Barcelona's city council has approved a sweeping zoning amendment that fundamentally alters how residential development will proceed across the metropolitan area, marking the most significant urban planning shift in nearly a decade. The vote, passed on Wednesday with a narrow 21-18 margin, will permit mixed-use development on previously restricted industrial lands in Poblenou and allow up to seven-storey residential construction in lower-density zones throughout Sarrià-Sant Gervasi and Les Corts.
The decision arrives amid acute housing scarcity. Current median rental prices in desirable neighbourhoods have climbed to €1,200 monthly for a one-bedroom apartment, while purchase prices exceed €7,500 per square metre in central districts—nearly double the Spanish national average. The city's chronic shortage of approximately 40,000 affordable units has sparked repeated warnings from housing rights organisations and community groups across the city.

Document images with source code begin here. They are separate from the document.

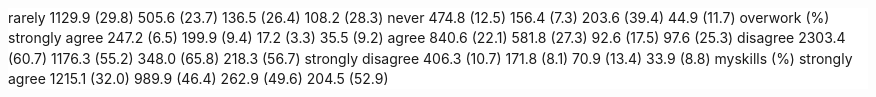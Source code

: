   <tr>
   <td style="text-align:left;"> rarely </td>
   <td style="text-align:left;"> 1129.9 (29.8) </td>
   <td style="text-align:left;"> 505.6 (23.7) </td>
   <td style="text-align:left;"> 136.5 (26.4) </td>
   <td style="text-align:left;"> 108.2 (28.3) </td>
  </tr>
  <tr>
   <td style="text-align:left;"> never </td>
   <td style="text-align:left;"> 474.8 (12.5) </td>
   <td style="text-align:left;"> 156.4 (7.3) </td>
   <td style="text-align:left;"> 203.6 (39.4) </td>
   <td style="text-align:left;"> 44.9 (11.7) </td>
  </tr>
  <tr>
   <td style="text-align:left;"> overwork (%) </td>
   <td style="text-align:left;">  </td>
   <td style="text-align:left;">  </td>
   <td style="text-align:left;">  </td>
   <td style="text-align:left;">  </td>
  </tr>
  <tr>
   <td style="text-align:left;"> strongly agree </td>
   <td style="text-align:left;"> 247.2 (6.5) </td>
   <td style="text-align:left;"> 199.9 (9.4) </td>
   <td style="text-align:left;"> 17.2 (3.3) </td>
   <td style="text-align:left;"> 35.5 (9.2) </td>
  </tr>
  <tr>
   <td style="text-align:left;"> agree </td>
   <td style="text-align:left;"> 840.6 (22.1) </td>
   <td style="text-align:left;"> 581.8 (27.3) </td>
   <td style="text-align:left;"> 92.6 (17.5) </td>
   <td style="text-align:left;"> 97.6 (25.3) </td>
  </tr>
  <tr>
   <td style="text-align:left;"> disagree </td>
   <td style="text-align:left;"> 2303.4 (60.7) </td>
   <td style="text-align:left;"> 1176.3 (55.2) </td>
   <td style="text-align:left;"> 348.0 (65.8) </td>
   <td style="text-align:left;"> 218.3 (56.7) </td>
  </tr>
  <tr>
   <td style="text-align:left;"> strongly disagree </td>
   <td style="text-align:left;"> 406.3 (10.7) </td>
   <td style="text-align:left;"> 171.8 (8.1) </td>
   <td style="text-align:left;"> 70.9 (13.4) </td>
   <td style="text-align:left;"> 33.9 (8.8) </td>
  </tr>
  <tr>
   <td style="text-align:left;"> myskills (%) </td>
   <td style="text-align:left;">  </td>
   <td style="text-align:left;">  </td>
   <td style="text-align:left;">  </td>
   <td style="text-align:left;">  </td>
  </tr>
  <tr>
   <td style="text-align:left;"> strongly agree </td>
   <td style="text-align:left;"> 1215.1 (32.0) </td>
   <td style="text-align:left;"> 989.9 (46.4) </td>
   <td style="text-align:left;"> 262.9 (49.6) </td>
   <td style="text-align:left;"> 204.5 (52.9) </td>
  </tr>
  <tr>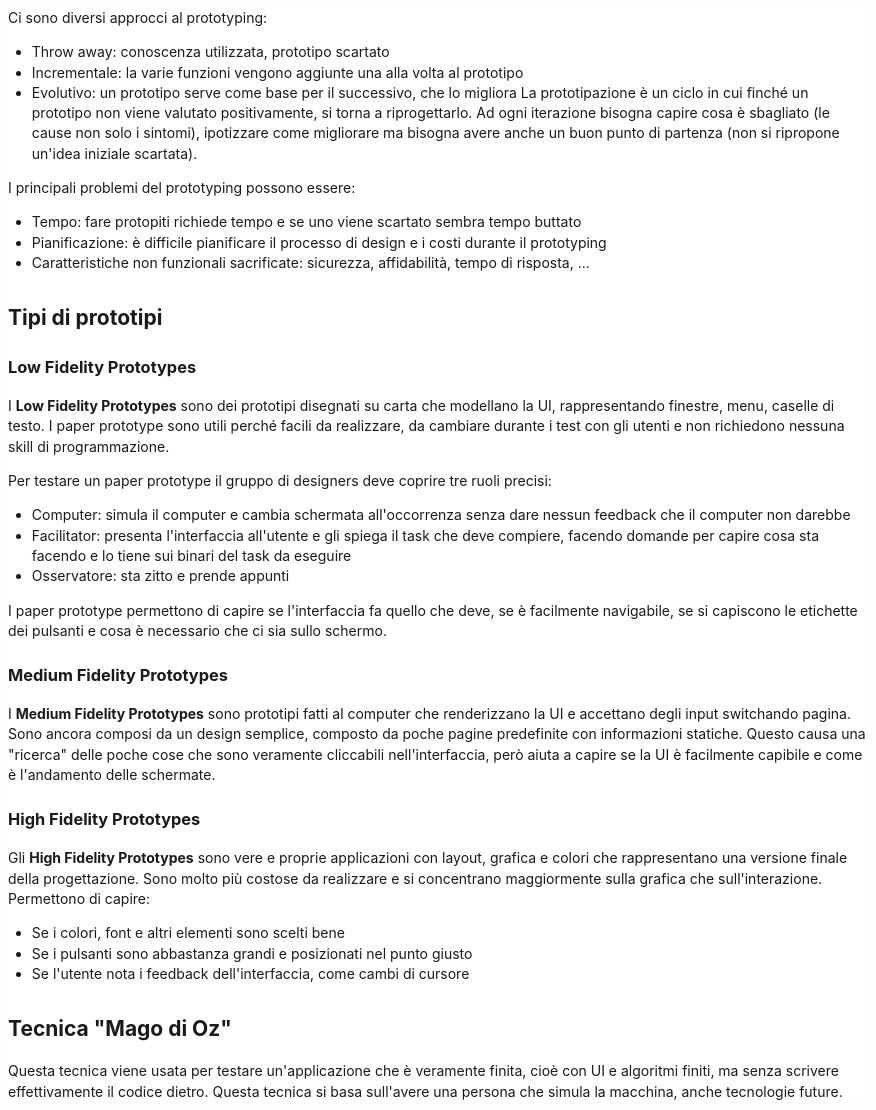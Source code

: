 Ci sono diversi approcci al prototyping:
- Throw away: conoscenza utilizzata, prototipo scartato
- Incrementale: la varie funzioni vengono aggiunte una
alla volta al prototipo
- Evolutivo: un prototipo serve come base per il
successivo, che lo migliora
La prototipazione è un ciclo in cui finché un prototipo non viene valutato positivamente, si torna a riprogettarlo. Ad ogni iterazione bisogna capire cosa è sbagliato (le cause non solo i sintomi), ipotizzare come migliorare ma bisogna avere anche un buon punto di partenza (non si ripropone un'idea iniziale scartata).

I principali problemi del prototyping possono essere:
- Tempo: fare protopiti richiede tempo e se uno viene scartato sembra tempo buttato
- Pianificazione: è difficile pianificare il processo di design e i costi durante il prototyping
- Caratteristiche non funzionali sacrificate: sicurezza, affidabilità, tempo di risposta, ...

## Tipi di prototipi
### Low Fidelity Prototypes
I **Low Fidelity Prototypes** sono dei prototipi disegnati su carta che modellano la UI, rappresentando finestre, menu, caselle di testo. I paper prototype sono utili perché facili da realizzare, da cambiare durante i test con gli utenti e non richiedono nessuna skill di programmazione.

Per testare un paper prototype il gruppo di designers deve coprire tre ruoli precisi:
- Computer: simula il computer e cambia schermata all'occorrenza senza dare nessun feedback che il computer non darebbe
- Facilitator: presenta l'interfaccia all'utente e gli spiega il task che deve compiere, facendo domande per capire cosa sta facendo e lo tiene sui binari del task da eseguire
- Osservatore: sta zitto e prende appunti

I paper prototype permettono di capire se l'interfaccia fa quello che deve, se è facilmente navigabile, se si capiscono le etichette dei pulsanti e cosa è necessario che ci sia sullo schermo.

### Medium Fidelity Prototypes
I **Medium Fidelity Prototypes** sono prototipi fatti al computer che renderizzano la UI e accettano degli input switchando pagina. Sono ancora composi da un design semplice, composto da poche pagine predefinite con informazioni statiche. Questo causa una "ricerca" delle poche cose che sono veramente cliccabili nell'interfaccia, però aiuta a capire se la UI è facilmente capibile e come è l'andamento delle schermate.

### High Fidelity Prototypes
Gli **High Fidelity Prototypes** sono vere e proprie applicazioni con layout, grafica e colori che rappresentano una versione finale della progettazione. Sono molto più costose da realizzare e si concentrano maggiormente sulla grafica che sull'interazione. 
Permettono di capire:
- Se i colori, font e altri elementi sono scelti bene
- Se i pulsanti sono abbastanza grandi e posizionati nel punto giusto
- Se l'utente nota i feedback dell'interfaccia, come cambi di cursore

## Tecnica "Mago di Oz"
Questa tecnica viene usata per testare un'applicazione che è veramente finita, cioè con UI e algoritmi finiti, ma senza scrivere effettivamente il codice dietro. Questa tecnica si basa sull'avere una persona che simula la macchina, anche tecnologie future.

"This is our attempt to unlock supply," said a municipal planning representative during Monday's public consultation at the Ajuntament, though the council stopped short of implementing rent controls alongside the zoning changes—a position that has drawn criticism from housing advocates. The approval allows developers greater flexibility to convert vacant office spaces near Plaça de les Glòries and along Avinguda Diagonal into residential units, potentially adding 8,000 new homes within three years.
Yet resistance emerged swiftly from neighbourhood associations. Representatives from the Gràcia district's civic council expressed concerns that rapid development could alter the area's historic character and strain already-stretched infrastructure. Water systems serving the upper reaches of Montjuïc have faced pressure during peak demand, and local transport networks remain a bottleneck despite recent metro upgrades.
The council also greenlit a controversial initiative to increase tourist license restrictions in the Ciutat Vella and Gothic Quarter, capping new short-term rental permits at 50 annually. This represents a reversal from previous policies and attempts to preserve residential space in Barcelona's most pressured tourist zones.
Implementation begins in August, though several provisions face legal challenge. Housing advocates argue the measures don't go far enough, citing comparable European cities like Vienna, where social housing comprises nearly 60 percent of the residential stock. Barcelona's equivalent figure hovers near 2 percent.
The decision sets the stage for intense negotiations ahead of September's municipal budget deliberations, where affordable housing funding allocations will again become flashpoints between progressive councillors and fiscally conservative factions.